The image of Philando Castile bleeding to death, while the police continued to aim a weapon at them was shocking. But what hurt most was the image of the young child who cried after witnessing the police kill Philando. We keep asking, when will enough ever be enough? When will the day come when it is no longer routine for police to kill black men? So, when will black lives ever matter to White America? In 2015, nearly 1,200 people were killed by the police, 24% were African American, which is extremely high given that African Americans make up only 13% of the nation’s population. Ferguson, a St. Louis suburb, gained national attention because of rioting after the August 2014 shooting of Brown, an unarmed black 18-year-old, by white police officer Darren Wilson. Most protests were peaceful, but violence erupted again when a grand jury decided not to bring charges against Wilson. A federal investigation later found patterns of racial discrimination by Ferguson police. The demonstrations helped to coalesce the civil rights movement Black Lives Matter. Despite this police brutality, some white Americans still believe that “our country has made the changes needed to give blacks equal rights to whites.” There’s no excuse for such irresponsible comments considering the mountain of evidence that America is racist. Such discrimination occurs on multiple fronts, with regard to racial profiling, police brutality, media depictions of African Americans, and racism on the part of the public. Much of this evidence is new, other studies are older.
A number of recent studies provide definitive evidence of police brutality in law enforcement. Studies are showing that the race of citizens deeply matters in police stops. That is blacks are more likely than whites to be subject to police violence. There is major inequity between blacks and whites regarding police brutality. The mistreatment of blacks relative to whites, itself amounts to brutalizing an entire race of people. Across many measures, blacks are more likely to be subjected to violence, even in cases when they do not violently resist police. Black suspects are more likely to be pushed against a wall, handcuffed without being arrested, pushed to the ground, pepper sprayed, touched by hand, or had a weapon drawn on them. It is well known that drug arrest rates are higher in minority neighbourhoods, but these neighbourhoods are also targeted far more often than white, affluent ones, despite comparable drug use among whites and blacks. By profiling minority neighbourhoods more often, police are sure to find black perpetrators more often than white ones. Higher arrest rates in minority areas are defended by police as legitimate because minority areas “have higher crime rates.” But racial profiling itself creates higher crime rates in minority neighbourhoods, creating a self-fulfilling prophecy. Minorities are more likely to be convicted in death penalty cases than whites.

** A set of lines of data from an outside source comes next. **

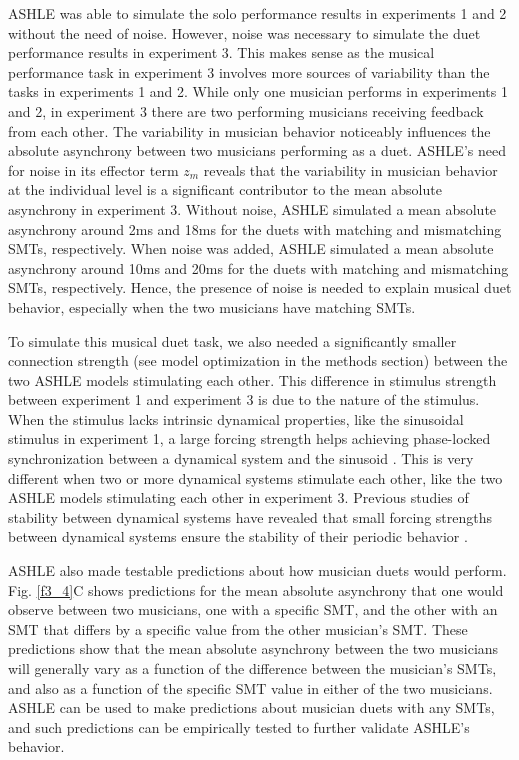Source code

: \documentclass{report}
\begin{document}
ASHLE was able to simulate the solo performance results in experiments 1 and 2 without the need of noise. However, noise was necessary to simulate the duet performance results in experiment 3. This makes sense as the musical performance task in experiment 3 involves more sources of variability than the tasks in experiments 1 and 2. While only one musician performs in experiments 1 and 2, in experiment 3 there are two performing musicians receiving feedback from each other. The variability in musician behavior noticeably influences the absolute asynchrony between two musicians performing as a duet. ASHLE's need for noise in its effector term $z_m$ reveals that the variability in musician behavior at the individual level is a significant contributor to the mean absolute asynchrony in experiment 3. Without noise, ASHLE simulated a mean absolute asynchrony around 2ms and 18ms for the duets with matching and mismatching SMTs, respectively. When noise was added, ASHLE simulated a mean absolute asynchrony around 10ms and 20ms for the duets with matching and mismatching SMTs, respectively. Hence, the presence of noise is needed to explain musical duet behavior, especially when the two musicians have matching SMTs.

To simulate this musical duet task, we also needed a significantly smaller connection strength (see model optimization in the methods section) between the two ASHLE models stimulating each other. This difference in stimulus strength between experiment 1 and experiment 3 is due to the nature of the stimulus. When the stimulus lacks intrinsic dynamical properties, like the sinusoidal stimulus in experiment 1, a large forcing strength helps achieving phase-locked synchronization between a dynamical system and the sinusoid \cite{kim2015signal}. This is very different when two or more dynamical systems stimulate each other, like the two ASHLE models stimulating each other in experiment 3. Previous studies of stability between dynamical systems have revealed that small forcing strengths between dynamical systems ensure the stability of their periodic behavior \cite{kim2015signal}.

ASHLE also made testable predictions about how musician duets would perform. Fig.{} \ref{f3_4}C shows predictions for the mean absolute asynchrony that one would observe between two musicians, one with a specific SMT, and the other with an SMT that differs by a specific value from the other musician's SMT. These predictions show that the mean absolute asynchrony between the two musicians will generally vary as a function of the difference between the musician's SMTs, and also as a function of the specific SMT value in either of the two musicians. ASHLE can be used to make predictions about musician duets with any SMTs, and such predictions can be empirically tested to further validate ASHLE's behavior.
\end{document}
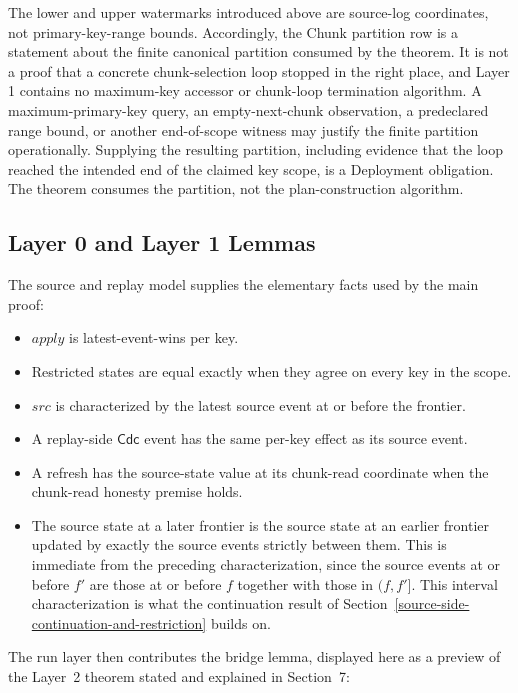 \documentclass[letterpaper,10pt,twocolumn]{article}
\newcommand{\Apply}{\mathit{apply}}
\newcommand{\Src}{\mathit{src}}
\providecommand{\tightlist}{\setlength{\itemsep}{0pt}\setlength{\parskip}{0pt}}
\begin{document}
The lower and upper watermarks introduced above are source-log
coordinates, not primary-key-range bounds. Accordingly, the Chunk
partition row is a statement about the finite canonical partition
consumed by the theorem. It is not a proof that a concrete
chunk-selection loop stopped in the right place, and Layer 1 contains no
maximum-key accessor or chunk-loop termination algorithm. A
maximum-primary-key query, an empty-next-chunk observation, a
predeclared range bound, or another end-of-scope witness may justify the
finite partition operationally. Supplying the resulting partition,
including evidence that the loop reached the intended end of the
claimed key scope, is a Deployment obligation. The theorem consumes the
partition, not the plan-construction algorithm.

\subsection{Layer 0 and Layer 1
Lemmas}\label{layer-0-and-layer-1-lemmas}

The source and replay model supplies the elementary facts used by the
main proof:

\begin{itemize}\tightlist
\item $\Apply$ is latest-event-wins per key.
\item Restricted states are equal exactly when they agree on every key
  in the scope.
\item $\Src$ is characterized by the latest source event at or before
  the frontier.
\item A replay-side $\mathsf{Cdc}$ event has the same per-key effect as
  its source event.
\item A refresh has the source-state value at its chunk-read coordinate
  when the chunk-read honesty premise holds.
\item The source state at a later frontier is the source state at an
  earlier frontier updated by exactly the source events strictly
  between them. This is immediate from the preceding characterization, since
  the source events at or before $f'$ are those at or before $f$
  together with those in $(f,f']$. This interval characterization is
  what the continuation result of
  Section~\ref{source-side-continuation-and-restriction} builds on.
\end{itemize}

The run layer then contributes the bridge lemma, displayed here as a
preview of the Layer~2 theorem stated and explained in Section~7:
\end{document}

White media stereotypes against minorities allow Americans to rationalize and defend a brutally discriminatory legal system. In mainstream media, blacks are portrayed as perpetrators in stories on violent crime while whites are more often portrayed as victims of crime. This radically uneven portrayals threaten to create stereotypes in the American mind; to be black is to be an aggressor, to be white is to be a victim of black aggression. News stories on poverty continue to depict blacks as poor at a far higher rate than the actual number of blacks in poverty. In this case, a second stereotype is evident: to be black is to be poor, but to be white is to suffer through the burden of dealing with blacks who are poor. We live in a culture in which the media embrace racist stereotypes, and those stereotypes are burned into the American psyche. Superficial efforts to frame all citizens as already equal under the law, regardless of skin colour, or to frame police as the victims of an escalating “war on cops” led by Black Lives Matter should be rejected out of hand. Racial strife in America will decline when the root causes of racial inequality are honestly and openly addressed. Until this happens, we should expect the protests in pursuit of racial equality to continue. But the continuing merciless killing of Blacks is indicative that Black lives do not matter to White America.